The results in Colorado, and in four other states that have implemented co-requisite remediation at scale, suggest that this model may be the solution they are looking for. Through interviews with state leaders at the Colorado Community College System, the Georgia Board of Regents, Indiana’s Ivy Tech Community College, the Tennessee Board of Regents, and the Community and Technical College System of West Virginia, How to Fix Remediation at Scale, looks at how these states made significant changes to remedial education.

In these interviews, policymakers in these states said they used the following tools to scale this reform:

  • Data analysis. States used their data capacity to identify and communicate the problems they have been experiencing with remediation and to test interventions including co-requisite reform.

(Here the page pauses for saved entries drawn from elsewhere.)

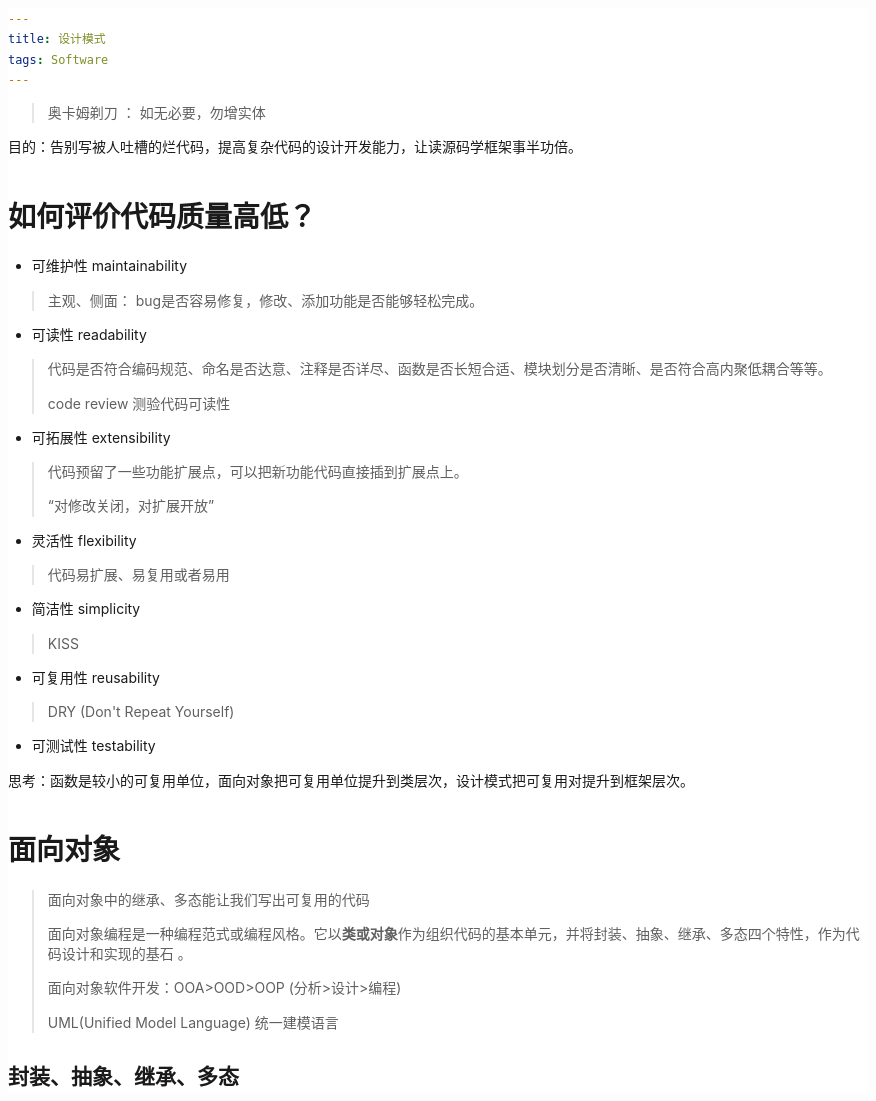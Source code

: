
 ```yaml
---
title: 设计模式
tags: Software
---
```


> 奥卡姆剃刀 ： 如无必要，勿增实体

目的：告别写被人吐槽的烂代码，提高复杂代码的设计开发能力，让读源码学框架事半功倍。

# 如何评价代码质量高低？

- 可维护性 maintainability

> 主观、侧面： bug是否容易修复，修改、添加功能是否能够轻松完成。

- 可读性 readability

> 代码是否符合编码规范、命名是否达意、注释是否详尽、函数是否长短合适、模块划分是否清晰、是否符合高内聚低耦合等等。
>
> code review 测验代码可读性

- 可拓展性 extensibility

> 代码预留了一些功能扩展点，可以把新功能代码直接插到扩展点上。
>
> “对修改关闭，对扩展开放”

- 灵活性 flexibility

> 代码易扩展、易复用或者易用

- 简洁性 simplicity

> KISS

- 可复用性 reusability

> DRY (Don't Repeat Yourself)

- 可测试性 testability

  

思考：函数是较小的可复用单位，面向对象把可复用单位提升到类层次，设计模式把可复用对提升到框架层次。

# 面向对象

> 面向对象中的继承、多态能让我们写出可复用的代码
>
> 面向对象编程是一种编程范式或编程风格。它以**类或对象**作为组织代码的基本单元，并将封装、抽象、继承、多态四个特性，作为代码设计和实现的基石 。
>
> 面向对象软件开发：OOA>OOD>OOP (分析>设计>编程)
>
> UML(Unified Model Language) 统一建模语言

## 封装、抽象、继承、多态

And many states are now analyzing data to see how different models of learning support are working.
  • Coordination across the system. The states created task forces to lead both the design and implementation work and created outreach plans to present the reform and get input from key constituency groups.
  • Setting realistic expectations for implementation. Reforming remediation is hard work. It takes a lot of coordination, attention to detail, and changes in college systems and cultures. States found it was important to have different tracks for math and English remediation, and to give schools enough time to deal with the common challenges that arise.
  • State policy leadership. Putting this new form of remediation into effect would not have happened at scale if the states had not provided leadership, policy, and funding to support it.

At scale, co-requisite remediation has the power to improve students’, especially underrepresented students’, persistence and completion of college degrees. And only states and systems have the tools at their disposal to support that scale.